Wonder what life will be like the morning after Election Day if California voters approve the ballot measure to legalize marijuana? You are not alone.

Fortunately, Angelenos are blessed with a newspaper that has the answers. The Los Angeles Times editorial board slipped the bonds of time recently, sailing forward to witness the future and returning to tell a grateful public what it saw there.

Times editorial: “Proposition 19 could cause substantial harm. For instance, it would put employers in a quandary by creating a protected class of on-the-job smokers, bestowing a legal right to use marijuana at work unless employers could actually prove that it would impair an employee's job performance.”

The morning after: Schoolteachers, nurses and ambulance drivers across the state strut in to work, crank up a Cypress Hill track, blow dope smoke in their bosses' faces and shrug, “What are you gonna do about it?”

Workplaces are filled with unrepentant stoners, the likes of David Crosby, Carl Sagan, Jerry Garcia, Snoop Dogg, Ludacris, Barack Obama and other guys who couldn't hold a job. If only that JetBlue flight attendant had waited a few months, he could have grabbed a bong instead of a beer from the galley and kept his job.

Fact check: Proposition 19 says, “This act is not intended to affect the application or enforcement of … any law prohibiting use of controlled substances in the workplace.”

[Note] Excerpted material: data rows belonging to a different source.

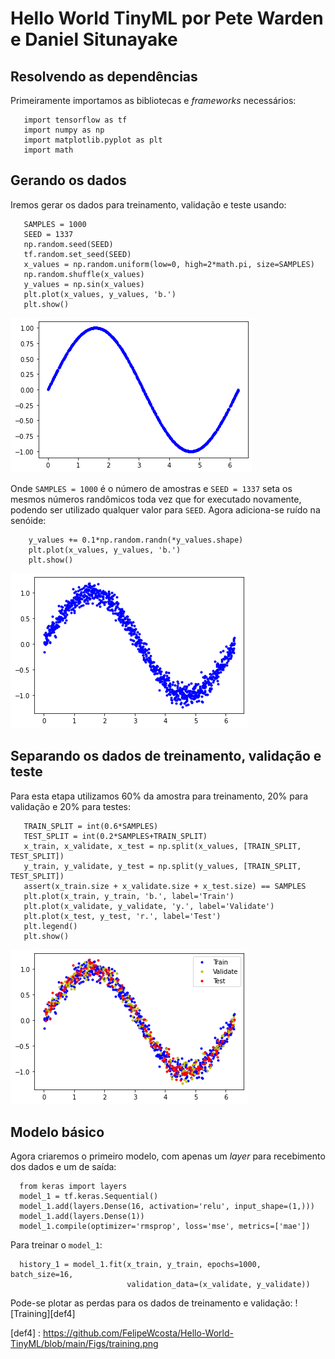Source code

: # Hello World TinyML por Pete Warden e Daniel Situnayake 
## Resolvendo as dependências
 Primeiramente importamos as bibliotecas e *frameworks* necessários:
 ```
    import tensorflow as tf
    import numpy as np
    import matplotlib.pyplot as plt
    import math
```
## Gerando os dados
 Iremos gerar os dados para treinamento, validação e teste usando:
 ```    
    SAMPLES = 1000
    SEED = 1337
    np.random.seed(SEED)
    tf.random.set_seed(SEED)
    x_values = np.random.uniform(low=0, high=2*math.pi, size=SAMPLES)
    np.random.shuffle(x_values)
    y_values = np.sin(x_values)
    plt.plot(x_values, y_values, 'b.')
    plt.show()
 ```
 ![FunctSine][def]

[def]: https://github.com/FelipeWcosta/Hello-World-TinyML/blob/main/Figs/sine.png

Onde `SAMPLES = 1000` é o número de amostras e `SEED = 1337` seta os mesmos números randômicos toda vez que for executado novamente, podendo ser utilizado qualquer valor para `SEED`. Agora adiciona-se ruído na senóide:
```
    y_values += 0.1*np.random.randn(*y_values.shape)
    plt.plot(x_values, y_values, 'b.')
    plt.show()
```
![Noise][def2]

[def2]: https://github.com/FelipeWcosta/Hello-World-TinyML/blob/main/Figs/noise.png

## Separando os dados de treinamento, validação e teste
 Para esta etapa utilizamos 60% da amostra para treinamento, 20% para validação e 20% para testes:
 ```
    TRAIN_SPLIT = int(0.6*SAMPLES)
    TEST_SPLIT = int(0.2*SAMPLES+TRAIN_SPLIT)
    x_train, x_validate, x_test = np.split(x_values, [TRAIN_SPLIT, TEST_SPLIT])
    y_train, y_validate, y_test = np.split(y_values, [TRAIN_SPLIT, TEST_SPLIT])
    assert(x_train.size + x_validate.size + x_test.size) == SAMPLES
    plt.plot(x_train, y_train, 'b.', label='Train')
    plt.plot(x_validate, y_validate, 'y.', label='Validate')
    plt.plot(x_test, y_test, 'r.', label='Test')
    plt.legend()
    plt.show()
 ```
 ![Split][def3]

 [def3]: https://github.com/FelipeWcosta/Hello-World-TinyML/blob/main/Figs/split.png

 ## Modelo básico
  Agora criaremos o primeiro modelo, com apenas um *layer* para recebimento dos dados e um de saída:
  ```
    from keras import layers
    model_1 = tf.keras.Sequential()
    model_1.add(layers.Dense(16, activation='relu', input_shape=(1,)))
    model_1.add(layers.Dense(1))
    model_1.compile(optimizer='rmsprop', loss='mse', metrics=['mae'])
  ```
  Para treinar o `model_1`:
  ```
    history_1 = model_1.fit(x_train, y_train, epochs=1000, batch_size=16,
                            validation_data=(x_validate, y_validate))
  ```
  Pode-se plotar as perdas para os dados de treinamento e validação:
  ![Training][def4]

  [def4] : https://github.com/FelipeWcosta/Hello-World-TinyML/blob/main/Figs/training.png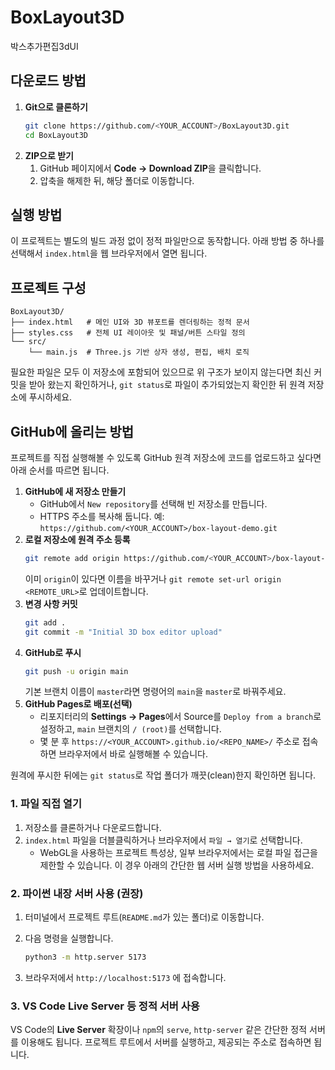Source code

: # BoxLayout3D
박스추가편집3dUI

## 다운로드 방법

1. **Git으로 클론하기**
   ```bash
   git clone https://github.com/<YOUR_ACCOUNT>/BoxLayout3D.git
   cd BoxLayout3D
   ```
2. **ZIP으로 받기**
   1. GitHub 페이지에서 **Code → Download ZIP**을 클릭합니다.
   2. 압축을 해제한 뒤, 해당 폴더로 이동합니다.

## 실행 방법

이 프로젝트는 별도의 빌드 과정 없이 정적 파일만으로 동작합니다. 아래 방법 중 하나를 선택해서 `index.html`을 웹 브라우저에서 열면 됩니다.

## 프로젝트 구성

```
BoxLayout3D/
├── index.html   # 메인 UI와 3D 뷰포트를 렌더링하는 정적 문서
├── styles.css   # 전체 UI 레이아웃 및 패널/버튼 스타일 정의
└── src/
    └── main.js  # Three.js 기반 상자 생성, 편집, 배치 로직
```

필요한 파일은 모두 이 저장소에 포함되어 있으므로 위 구조가 보이지 않는다면 최신 커밋을 받아 왔는지 확인하거나, `git status`로 파일이 추가되었는지 확인한 뒤 원격 저장소에 푸시하세요.

## GitHub에 올리는 방법

프로젝트를 직접 실행해볼 수 있도록 GitHub 원격 저장소에 코드를 업로드하고 싶다면 아래 순서를 따르면 됩니다.

1. **GitHub에 새 저장소 만들기**
   - GitHub에서 `New repository`를 선택해 빈 저장소를 만듭니다.
   - HTTPS 주소를 복사해 둡니다. 예: `https://github.com/<YOUR_ACCOUNT>/box-layout-demo.git`
2. **로컬 저장소에 원격 주소 등록**
   ```bash
   git remote add origin https://github.com/<YOUR_ACCOUNT>/box-layout-demo.git
   ```
   이미 `origin`이 있다면 이름을 바꾸거나 `git remote set-url origin <REMOTE_URL>`로 업데이트합니다.
3. **변경 사항 커밋**
   ```bash
   git add .
   git commit -m "Initial 3D box editor upload"
   ```
4. **GitHub로 푸시**
   ```bash
   git push -u origin main
   ```
   기본 브랜치 이름이 `master`라면 명령어의 `main`을 `master`로 바꿔주세요.
5. **GitHub Pages로 배포(선택)**
   - 리포지터리의 **Settings → Pages**에서 Source를 `Deploy from a branch`로 설정하고, `main` 브랜치의 `/ (root)`를 선택합니다.
   - 몇 분 후 `https://<YOUR_ACCOUNT>.github.io/<REPO_NAME>/` 주소로 접속하면 브라우저에서 바로 실행해볼 수 있습니다.

원격에 푸시한 뒤에는 `git status`로 작업 폴더가 깨끗(clean)한지 확인하면 됩니다.

### 1. 파일 직접 열기

1. 저장소를 클론하거나 다운로드합니다.
2. `index.html` 파일을 더블클릭하거나 브라우저에서 `파일 → 열기`로 선택합니다.
   - WebGL을 사용하는 프로젝트 특성상, 일부 브라우저에서는 로컬 파일 접근을 제한할 수 있습니다. 이 경우 아래의 간단한 웹 서버 실행 방법을 사용하세요.

### 2. 파이썬 내장 서버 사용 (권장)

1. 터미널에서 프로젝트 루트(`README.md`가 있는 폴더)로 이동합니다.
2. 다음 명령을 실행합니다.

   ```bash
   python3 -m http.server 5173
   ```

3. 브라우저에서 `http://localhost:5173` 에 접속합니다.

### 3. VS Code Live Server 등 정적 서버 사용

VS Code의 **Live Server** 확장이나 `npm`의 `serve`, `http-server` 같은 간단한 정적 서버를 이용해도 됩니다. 프로젝트 루트에서 서버를 실행하고, 제공되는 주소로 접속하면 됩니다.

Times editorial: “Employers would no longer have the right to screen for marijuana use or discipline a worker for being high.”

The morning after: In the weeks after the weed initiative is approved, employers find they are powerless to keep out the legions of baked job applicants pounding on their doors. Hear that, boss? You're going to have to hire the sleepy-eyed guy in the Bob Marley tie-dye to drive your Brinks truck.

Fact check: Proposition 19 says, “This act is not intended to affect the application or enforcement of … any law prohibiting use of controlled substances in the workplace.”

Times editorial: “Common sense dictates that a drug-free environment is crucial at too many workplaces to name — schools, hospitals, emergency response– and public-safety agencies, among others.”

The morning after: The vast majority of Californians, who once freely chose to go to work sober, now feel no need to exercise self-restraint. High school principals do bong hits in the faculty lounge. Cops spark up in patrol cars. Editors of major newspapers fail to fact-check their opinion pieces.

Fact check: Proposition 19 says, “This act shall not be construed to affect, limit or amend any statute that forbids impairment while engaging in dangerous activities such as driving, or that penalizes bringing cannabis to a school enrolling pupils in any grade, from kindergarten through 12, inclusive.” Also, see above.

Times editorial: “Much of the new revenue [from taxing sales of marijuana] could be eaten up by the cumbersome process of permitting and licensing sales, consumption, cultivation and transportation.”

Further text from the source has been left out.